On Sharding

When building some classes of systems such as an OMS or an Exchange using Aeron Cluster, there is often a tension around needing to shard as volumes increase while also facing the impossibility to shard while keeping correctness guarantees.

Let's take the example of an exchange design that offers per symbol trading such as via a central limit order book and has strong credit limit requirements. Sharding on a per symbol basis is an obvious candidate to scale out the system since the interactions are with each symbol's central limit order book. Sharding by symbol is prevented though by the strong credit limit requirement. This requirement is a cross-cutting concern - the credit limits are observed for all interactions that a user or legal entity has, regardless of what symbols they interact with.

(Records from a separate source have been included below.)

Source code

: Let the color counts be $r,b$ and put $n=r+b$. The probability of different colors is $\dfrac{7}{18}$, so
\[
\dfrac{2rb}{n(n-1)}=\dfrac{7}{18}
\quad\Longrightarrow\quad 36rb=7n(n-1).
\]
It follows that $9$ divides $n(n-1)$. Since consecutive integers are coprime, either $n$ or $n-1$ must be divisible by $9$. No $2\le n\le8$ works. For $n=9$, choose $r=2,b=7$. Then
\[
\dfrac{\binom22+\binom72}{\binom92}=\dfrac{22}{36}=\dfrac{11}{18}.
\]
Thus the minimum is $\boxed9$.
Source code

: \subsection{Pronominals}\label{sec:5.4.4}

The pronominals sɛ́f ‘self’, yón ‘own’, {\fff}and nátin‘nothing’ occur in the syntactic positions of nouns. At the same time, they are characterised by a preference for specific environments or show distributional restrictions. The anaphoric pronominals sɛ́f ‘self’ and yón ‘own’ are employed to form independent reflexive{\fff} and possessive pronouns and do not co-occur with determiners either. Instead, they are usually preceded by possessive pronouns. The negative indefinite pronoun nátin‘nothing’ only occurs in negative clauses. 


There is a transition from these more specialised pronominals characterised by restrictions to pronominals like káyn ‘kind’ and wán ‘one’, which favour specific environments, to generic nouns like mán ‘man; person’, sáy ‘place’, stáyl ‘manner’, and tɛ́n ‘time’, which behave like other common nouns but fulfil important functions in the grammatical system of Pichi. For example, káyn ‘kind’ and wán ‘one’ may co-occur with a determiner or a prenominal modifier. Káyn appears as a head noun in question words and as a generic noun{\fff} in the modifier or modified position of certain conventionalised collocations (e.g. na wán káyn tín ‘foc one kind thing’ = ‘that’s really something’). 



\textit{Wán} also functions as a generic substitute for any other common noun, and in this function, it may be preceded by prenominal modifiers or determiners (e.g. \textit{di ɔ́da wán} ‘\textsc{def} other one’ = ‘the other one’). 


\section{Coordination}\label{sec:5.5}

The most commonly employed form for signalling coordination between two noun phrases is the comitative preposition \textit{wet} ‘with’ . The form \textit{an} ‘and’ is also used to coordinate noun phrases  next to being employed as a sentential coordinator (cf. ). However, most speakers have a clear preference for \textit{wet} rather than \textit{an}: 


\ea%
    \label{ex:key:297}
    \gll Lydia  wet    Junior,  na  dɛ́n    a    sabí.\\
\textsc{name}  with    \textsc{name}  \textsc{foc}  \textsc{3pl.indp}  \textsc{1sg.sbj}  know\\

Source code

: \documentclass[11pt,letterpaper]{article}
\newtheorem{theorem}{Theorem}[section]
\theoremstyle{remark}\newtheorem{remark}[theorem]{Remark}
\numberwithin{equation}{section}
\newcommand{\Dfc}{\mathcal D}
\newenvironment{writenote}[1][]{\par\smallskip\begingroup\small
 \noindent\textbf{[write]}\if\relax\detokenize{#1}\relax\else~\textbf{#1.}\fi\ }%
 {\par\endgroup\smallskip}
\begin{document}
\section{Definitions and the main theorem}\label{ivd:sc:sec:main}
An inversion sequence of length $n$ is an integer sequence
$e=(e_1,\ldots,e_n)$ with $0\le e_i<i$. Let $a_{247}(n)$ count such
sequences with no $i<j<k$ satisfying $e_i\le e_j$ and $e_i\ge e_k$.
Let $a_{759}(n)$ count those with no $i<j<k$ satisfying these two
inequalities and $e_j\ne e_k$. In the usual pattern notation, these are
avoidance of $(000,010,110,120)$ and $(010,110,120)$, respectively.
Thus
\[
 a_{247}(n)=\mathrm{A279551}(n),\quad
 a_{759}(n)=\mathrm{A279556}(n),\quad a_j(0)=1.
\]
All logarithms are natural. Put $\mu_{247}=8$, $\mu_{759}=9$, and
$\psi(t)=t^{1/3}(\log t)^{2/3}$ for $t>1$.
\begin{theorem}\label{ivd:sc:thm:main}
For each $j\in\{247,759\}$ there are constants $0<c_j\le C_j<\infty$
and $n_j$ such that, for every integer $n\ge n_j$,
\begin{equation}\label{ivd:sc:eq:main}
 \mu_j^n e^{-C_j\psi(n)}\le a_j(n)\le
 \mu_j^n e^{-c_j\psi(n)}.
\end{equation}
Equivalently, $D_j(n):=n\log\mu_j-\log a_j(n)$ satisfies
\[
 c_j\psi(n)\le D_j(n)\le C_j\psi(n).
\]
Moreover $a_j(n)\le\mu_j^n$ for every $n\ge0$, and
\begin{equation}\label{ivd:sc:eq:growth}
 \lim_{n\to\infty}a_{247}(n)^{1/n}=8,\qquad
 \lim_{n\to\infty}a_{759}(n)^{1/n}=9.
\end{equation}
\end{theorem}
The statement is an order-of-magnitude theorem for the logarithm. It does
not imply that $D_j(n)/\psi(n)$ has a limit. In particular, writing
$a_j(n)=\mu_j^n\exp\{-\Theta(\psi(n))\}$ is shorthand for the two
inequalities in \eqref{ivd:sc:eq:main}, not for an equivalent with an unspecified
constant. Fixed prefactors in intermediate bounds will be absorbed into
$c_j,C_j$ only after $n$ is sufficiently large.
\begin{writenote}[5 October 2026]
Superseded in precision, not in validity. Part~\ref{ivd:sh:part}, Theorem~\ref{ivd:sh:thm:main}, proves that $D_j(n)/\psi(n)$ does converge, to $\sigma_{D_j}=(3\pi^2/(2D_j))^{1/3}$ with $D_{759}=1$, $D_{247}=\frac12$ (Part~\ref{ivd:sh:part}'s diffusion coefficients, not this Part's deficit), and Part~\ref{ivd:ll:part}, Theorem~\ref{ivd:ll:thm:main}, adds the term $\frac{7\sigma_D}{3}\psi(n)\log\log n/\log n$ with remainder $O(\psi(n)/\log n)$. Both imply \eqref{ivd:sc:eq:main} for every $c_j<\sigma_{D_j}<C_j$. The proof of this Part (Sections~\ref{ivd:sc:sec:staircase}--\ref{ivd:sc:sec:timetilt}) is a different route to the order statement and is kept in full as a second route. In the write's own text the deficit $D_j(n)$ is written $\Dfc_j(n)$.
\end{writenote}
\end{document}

There are several mechanisms available to address situations like this:

  • don't shard, and invest heavily in performance of the cluster code. This option is by far the simplest and offers the lowest latency and highest availability profile. At some point though, the cluster will hit a performance limit.
  • consider loosening the rules around the credit matrix correctness; this must be a business driven decision specific to your wider architecture. Example approaches could include:
    • move the credit data to the gateways and accept the risk of periods of excess credit utilization
    • apply dynamic risk based rules with some form of inter-shard communication, and accept the risk of periods of excess credit utilization
  • shard, and extract the credit matrix into an external process; this could be constructed in several ways, depending on availability requirements. Some examples:
    • an extra cluster could be constructed just focused on credit matrices; all shards have a cluster client that acts as a cluster client to the credit matrix cluster. This would potentially double latency but would offer a high resilience profile
    • a shared cluster client could be constructed which is a client to all the shards and processes all credit matrix decisions; this would have lower latency but will offer minimal resilience to failure.
  • shard the Aeron Cluster itself into multiple clustered services. This allows you to run multiple services off of the same inbound Raft log. Each service receives the same message, and must decide for itself if the message should be consumed or ignored. Services can also communicate between each other (this is done using the same mechanism as the Alternative to Cluster Timers).
    • this approach offers lower latency than a fully independent cluster, however, care must be taken to ensure that the Raft log does not become the bottleneck
    • be aware that the multiple clustered services approach introduces some complex failure scenarios - for example, what happens if one of the clustered services fails? What happens if one is running slow? etc.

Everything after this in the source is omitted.